#### GIVEN RECORDS
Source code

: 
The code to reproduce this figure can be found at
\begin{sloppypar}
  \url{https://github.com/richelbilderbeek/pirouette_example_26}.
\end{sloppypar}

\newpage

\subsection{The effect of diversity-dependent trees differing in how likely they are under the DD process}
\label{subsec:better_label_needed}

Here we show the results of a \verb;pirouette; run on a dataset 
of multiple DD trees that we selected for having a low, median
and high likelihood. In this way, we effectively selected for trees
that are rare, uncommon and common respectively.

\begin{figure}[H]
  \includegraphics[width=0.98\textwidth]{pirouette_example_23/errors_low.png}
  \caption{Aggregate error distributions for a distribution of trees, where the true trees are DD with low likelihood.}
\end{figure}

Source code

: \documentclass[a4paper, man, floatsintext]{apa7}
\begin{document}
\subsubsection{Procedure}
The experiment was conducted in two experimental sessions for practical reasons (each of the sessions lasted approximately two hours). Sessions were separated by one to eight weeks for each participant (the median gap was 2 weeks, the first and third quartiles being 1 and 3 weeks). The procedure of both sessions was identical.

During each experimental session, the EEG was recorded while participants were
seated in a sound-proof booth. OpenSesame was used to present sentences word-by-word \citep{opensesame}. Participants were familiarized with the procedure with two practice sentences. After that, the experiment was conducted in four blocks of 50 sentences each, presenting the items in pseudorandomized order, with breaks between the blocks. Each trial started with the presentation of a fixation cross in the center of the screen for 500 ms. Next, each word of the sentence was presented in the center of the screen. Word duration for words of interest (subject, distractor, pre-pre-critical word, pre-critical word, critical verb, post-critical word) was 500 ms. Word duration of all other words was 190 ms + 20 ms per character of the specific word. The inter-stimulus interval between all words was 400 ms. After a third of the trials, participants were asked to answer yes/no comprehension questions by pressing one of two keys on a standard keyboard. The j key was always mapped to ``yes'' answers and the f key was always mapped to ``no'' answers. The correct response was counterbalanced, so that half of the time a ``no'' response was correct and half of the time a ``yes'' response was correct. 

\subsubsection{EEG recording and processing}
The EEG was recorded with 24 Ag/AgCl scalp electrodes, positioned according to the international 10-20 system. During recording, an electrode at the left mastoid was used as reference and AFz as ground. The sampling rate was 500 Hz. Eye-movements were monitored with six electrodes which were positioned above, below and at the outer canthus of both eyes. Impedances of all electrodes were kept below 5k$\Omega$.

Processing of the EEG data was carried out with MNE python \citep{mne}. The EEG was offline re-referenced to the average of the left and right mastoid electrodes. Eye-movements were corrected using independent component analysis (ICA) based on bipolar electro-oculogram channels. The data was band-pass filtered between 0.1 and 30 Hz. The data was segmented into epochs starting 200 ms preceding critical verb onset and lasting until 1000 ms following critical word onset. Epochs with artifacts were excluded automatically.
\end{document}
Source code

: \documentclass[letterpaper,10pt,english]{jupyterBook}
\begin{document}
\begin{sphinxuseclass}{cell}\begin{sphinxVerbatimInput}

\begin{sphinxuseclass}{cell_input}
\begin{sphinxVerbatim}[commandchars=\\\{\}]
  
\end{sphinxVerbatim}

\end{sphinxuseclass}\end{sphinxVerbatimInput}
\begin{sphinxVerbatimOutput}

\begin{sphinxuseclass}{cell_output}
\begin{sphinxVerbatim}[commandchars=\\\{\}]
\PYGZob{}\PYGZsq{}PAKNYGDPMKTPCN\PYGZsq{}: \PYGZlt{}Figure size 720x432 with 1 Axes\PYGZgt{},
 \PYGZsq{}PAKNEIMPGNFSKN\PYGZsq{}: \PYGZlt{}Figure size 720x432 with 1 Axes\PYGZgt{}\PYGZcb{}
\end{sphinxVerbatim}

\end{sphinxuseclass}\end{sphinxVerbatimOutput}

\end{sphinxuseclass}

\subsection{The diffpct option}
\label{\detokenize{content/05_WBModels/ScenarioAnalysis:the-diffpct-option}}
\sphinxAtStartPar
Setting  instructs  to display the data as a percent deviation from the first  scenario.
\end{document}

#### WORK ORDER
Would you show all lines of the material above that contain the word "median"?

#### ANSWER TO THIS TASK
of multiple DD trees that we selected for having a low, median
The experiment was conducted in two experimental sessions for practical reasons (each of the sessions lasted approximately two hours). Sessions were separated by one to eight weeks for each participant (the median gap was 2 weeks, the first and third quartiles being 1 and 3 weeks). The procedure of both sessions was identical.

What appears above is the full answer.